GIVEN INFORMATION
──────

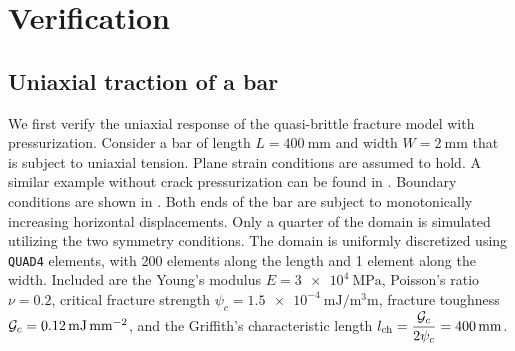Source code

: \section{Verification}
\label{section: Chapter3/verification}

\subsection{Uniaxial traction of a bar}
\label{section: Chapter3/verification/bar}

We first verify the uniaxial response of the quasi-brittle fracture model with pressurization. Consider a bar of length $L = \SI{400}{\milli\meter}$ and width $W = \SI{2}{\milli\meter}$ that is subject to uniaxial tension. Plane strain conditions are assumed to hold. A similar example without crack pressurization can be found in \cite{JYWu2017}. Boundary conditions are shown in . Both ends of the bar are subject to monotonically increasing horizontal displacements. Only a quarter of the domain is simulated utilizing the two symmetry conditions. The domain is uniformly discretized using \texttt{QUAD4} elements, with 200 elements along the length and 1 element along the width. Included are the Young's modulus $E = \SI{3e4}{\mega\pascal}$, Poisson's ratio $\nu = 0.2$, critical fracture strength $\psi_c = \SI{1.5e-4}{\milli\joule\per\cubic\milli\meter}$, fracture toughness ${\mathcal{G}_c} = \SI{0.12}{\milli\joule\per\square\milli\meter}$, and the Griffith’s characteristic length $l_\text{ch} = \dfrac{{\mathcal{G}_c}}{2\psi_c} = \SI{400}{\milli\meter}$.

──────

TASK OBJECTIVE
Output the data above exactly. Drop every picture.

SOLUTION TO THIS PROBLEM
Source code

: \section{Verification}
\label{section: Chapter3/verification}

\subsection{Uniaxial traction of a bar}
\label{section: Chapter3/verification/bar}

We first verify the uniaxial response of the quasi-brittle fracture model with pressurization. Consider a bar of length $L = \SI{400}{\milli\meter}$ and width $W = \SI{2}{\milli\meter}$ that is subject to uniaxial tension. Plane strain conditions are assumed to hold. A similar example without crack pressurization can be found in \cite{JYWu2017}. Boundary conditions are shown in . Both ends of the bar are subject to monotonically increasing horizontal displacements. Only a quarter of the domain is simulated utilizing the two symmetry conditions. The domain is uniformly discretized using \texttt{QUAD4} elements, with 200 elements along the length and 1 element along the width. Included are the Young's modulus $E = \SI{3e4}{\mega\pascal}$, Poisson's ratio $\nu = 0.2$, critical fracture strength $\psi_c = \SI{1.5e-4}{\milli\joule\per\cubic\milli\meter}$, fracture toughness ${\mathcal{G}_c} = \SI{0.12}{\milli\joule\per\square\milli\meter}$, and the Griffith’s characteristic length $l_\text{ch} = \dfrac{{\mathcal{G}_c}}{2\psi_c} = \SI{400}{\milli\meter}$.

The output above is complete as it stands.